The third telemetry data that makes up the observability pillars, tracing, refers to tracking the root source of a fault, especially in distributed systems. Tracing records the journey of a request or action as it moves from one service to another in a microservice architecture. This enables professionals to identify the system bottlenecks and resolve issues faster.
Tracing is especially useful when debugging complex applications because it allows us to understand a request's journey from its starting point and identify which service a fault originated from in a microservice architecture. Even though the first two pillars, logs, and metrics, provide adequate information about the behavior and performance of a system, tracing enhances this information by providing helpful information about the lifecycle of requests in the system.
From these three data, you can estimate or determine the current state of an IT system without further investigation, which makes the system observable.
However, these pillars are only components of observability and are not actionable enough.
To implement observability in your system, the Twitter engineering team highlighted four actionable steps: collection, storage, query, and visualization.
The collection involves aggregating telemetry data, logs, metrics, and tracing, with their unique identifiers and timestamps from various endpoints in the system. After collecting data, you need to store it in a database responsible for filtering, validating, indexing, and reliably storing the data for future use. To use the data collected and stored in a database, you need to query relevant information from the storage system. "While collecting and storing the data is important, it is of no use to our engineers unless it is visualized in a way that can immediately tell a relevant story." Visualization is the last step where the stored data is queried and displayed in charts and dashboards for analysis purchase. By analyzing the visualized telemetry data, you can achieve observability in any system.
Monitoring has to do with tracking and recording various metrics from an environment. According to Google, there are four golden signals of monitoring: latency, traffic, errors, and saturation.

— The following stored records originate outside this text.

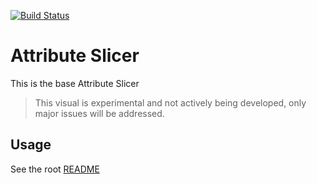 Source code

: [![Build Status](https://travis-ci.org/Microsoft/PowerBI-visuals-AttributeSlicer.svg?branch=develop)](https://travis-ci.org/Microsoft/PowerBI-visuals-AttributeSlicer)

# Attribute Slicer

This is the base Attribute Slicer

> This visual is experimental and not actively being developed, only major issues will be addressed.

## Usage
See the root [README](../../README.md) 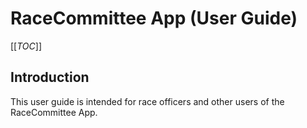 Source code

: # RaceCommittee App (User Guide)

[[_TOC_]]

## Introduction

This user guide is intended for race officers and other users of the RaceCommittee App.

These are key metrics that can help you achieve optimal performance in your system when measured properly.
Latency is the time taken for the system to respond to a request. It also helps to keep the latency of failed requests and successful requests separately. This will help in properly diagnosing failures.
Traffic is a measure of how much service request is sent to a system over a period. This request may differ based on the type of services the system serves. For a web service, traffic is measured in HTTP requests per second. In contrast, traffic for an audio streaming system is measured by network I/O rate or concurrent session. In a database or key-value storage system, it is measured in the number of transactions or retrieval per second. Measuring traffic will help you understand the workload on your system, which is why it is an important metric.
As opposed to just filtering out errors, taking records of errors encountered by users will help in improving the system. You should monitor the rate of requests that fail by storing the type of request and the latency.
Saturation is a measure of how "full" a system is. A system is saturated when its underlying resources (memory, I/O, CPU) cannot handle any further requests. Saturation is a golden signal because it allows you to test the limit of how much traffic or workload can handle. It also affords you the ability to predict what the state of your resources will be over time.
These four golden signals are important to achieve quality monitory and, eventually, observability in any system.
Monitoring is a prerequisite for observability. While monitoring deals with collecting data, observability collects, stores, queries, and visualizes these data to grant professionals an easy way of understanding the reasons behind every system's behaviour.
Monitoring gives you information about a problem or failure in your system, while observability lets you understand what caused the failure, where, and why it happened. A system that is not monitored is not observable.